Additionally, replacing paper lists with a mobile tool in some instances led to a workflow mismatch when users needed to reference their lists on their mobile device during a phone call. While this was not an issue when using the application at a desktop workstation or workstation on wheels, using a mobile device occasionally required a workaround like using a landline or headphones for the phone call.

But ultimately, the researchers observed general user satisfaction with the EHR integration.

End-users reported that they were able to quickly learn to use the application. Clinicians also noted that the application improved their work experience and enhanced care coordination by increasing the safety and quality of their handoffs.

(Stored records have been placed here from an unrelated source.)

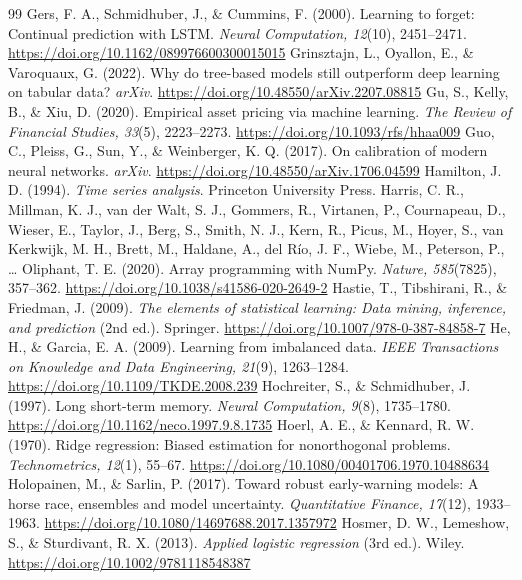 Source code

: \begin{thebibliography}{99}
 Gers, F. A., Schmidhuber, J., \& Cummins, F. (2000). Learning to forget: Continual prediction with LSTM. \textit{Neural Computation, 12}(10), 2451--2471. \url{https://doi.org/10.1162/089976600300015015}
 Grinsztajn, L., Oyallon, E., \& Varoquaux, G. (2022). Why do tree-based models still outperform deep learning on tabular data? \textit{arXiv}. \url{https://doi.org/10.48550/arXiv.2207.08815}
 Gu, S., Kelly, B., \& Xiu, D. (2020). Empirical asset pricing via machine learning. \textit{The Review of Financial Studies, 33}(5), 2223--2273. \url{https://doi.org/10.1093/rfs/hhaa009}
 Guo, C., Pleiss, G., Sun, Y., \& Weinberger, K. Q. (2017). On calibration of modern neural networks. \textit{arXiv}. \url{https://doi.org/10.48550/arXiv.1706.04599}
 Hamilton, J. D. (1994). \textit{Time series analysis}. Princeton University Press.%
 Harris, C. R., Millman, K. J., van der Walt, S. J., Gommers, R., Virtanen, P., Cournapeau, D., Wieser, E., Taylor, J., Berg, S., Smith, N. J., Kern, R., Picus, M., Hoyer, S., van Kerkwijk, M. H., Brett, M., Haldane, A., del Río, J. F., Wiebe, M., Peterson, P., \ldots{} Oliphant, T. E. (2020). Array programming with NumPy. \textit{Nature, 585}(7825), 357--362. \url{https://doi.org/10.1038/s41586-020-2649-2}
 Hastie, T., Tibshirani, R., \& Friedman, J. (2009). \textit{The elements of statistical learning: Data mining, inference, and prediction} (2nd ed.). Springer. \url{https://doi.org/10.1007/978-0-387-84858-7}
 He, H., \& Garcia, E. A. (2009). Learning from imbalanced data. \textit{IEEE Transactions on Knowledge and Data Engineering, 21}(9), 1263--1284. \url{https://doi.org/10.1109/TKDE.2008.239}
 Hochreiter, S., \& Schmidhuber, J. (1997). Long short-term memory. \textit{Neural Computation, 9}(8), 1735--1780. \url{https://doi.org/10.1162/neco.1997.9.8.1735}
 Hoerl, A. E., \& Kennard, R. W. (1970). Ridge regression: Biased estimation for nonorthogonal problems. \textit{Technometrics, 12}(1), 55--67. \url{https://doi.org/10.1080/00401706.1970.10488634}
 Holopainen, M., \& Sarlin, P. (2017). Toward robust early-warning models: A horse race, ensembles and model uncertainty. \textit{Quantitative Finance, 17}(12), 1933--1963. \url{https://doi.org/10.1080/14697688.2017.1357972}
 Hosmer, D. W., Lemeshow, S., \& Sturdivant, R. X. (2013). \textit{Applied logistic regression} (3rd ed.). Wiley. \url{https://doi.org/10.1002/9781118548387}

\end{thebibliography}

Clinicians could access Carelign from the EHR, computer workstations, and mobile devices. The study found that having mobile access to data increased the frequency with which teams accessed data on rounds, while requiring less login time.

“Use of Carelign increased over the course of our study, even after the health system's implementation of a system-wide integrated EHR,” the study authors noted. “Clinical groups quickly began to envision new uses and even structure quality improvement projects around the application.”

The study authors emphasized that the design of the application benefited from constant user feedback. During pilot phases, end-users provided application feedback via an online survey. However, this was poorly utilized. The researchers moved the mechanism to an in-application tool, which proved a more streamlined method for users to give feedback.

Key factors for success of this feedback mechanism were inclusion of user contact information and application metadata, timely responses to user issues and suggestions, and incorporation of ideas into the application when appropriate.

“We demonstrate that an EHR-connected data visualization and handoff tool that supports team-based care planning can be readily adopted and incorporated into clinical processes,” the authors wrote. “Continued studies of EHR-connected applications are needed to enhance clinician workflow and improve interactions and experience with EHRs.”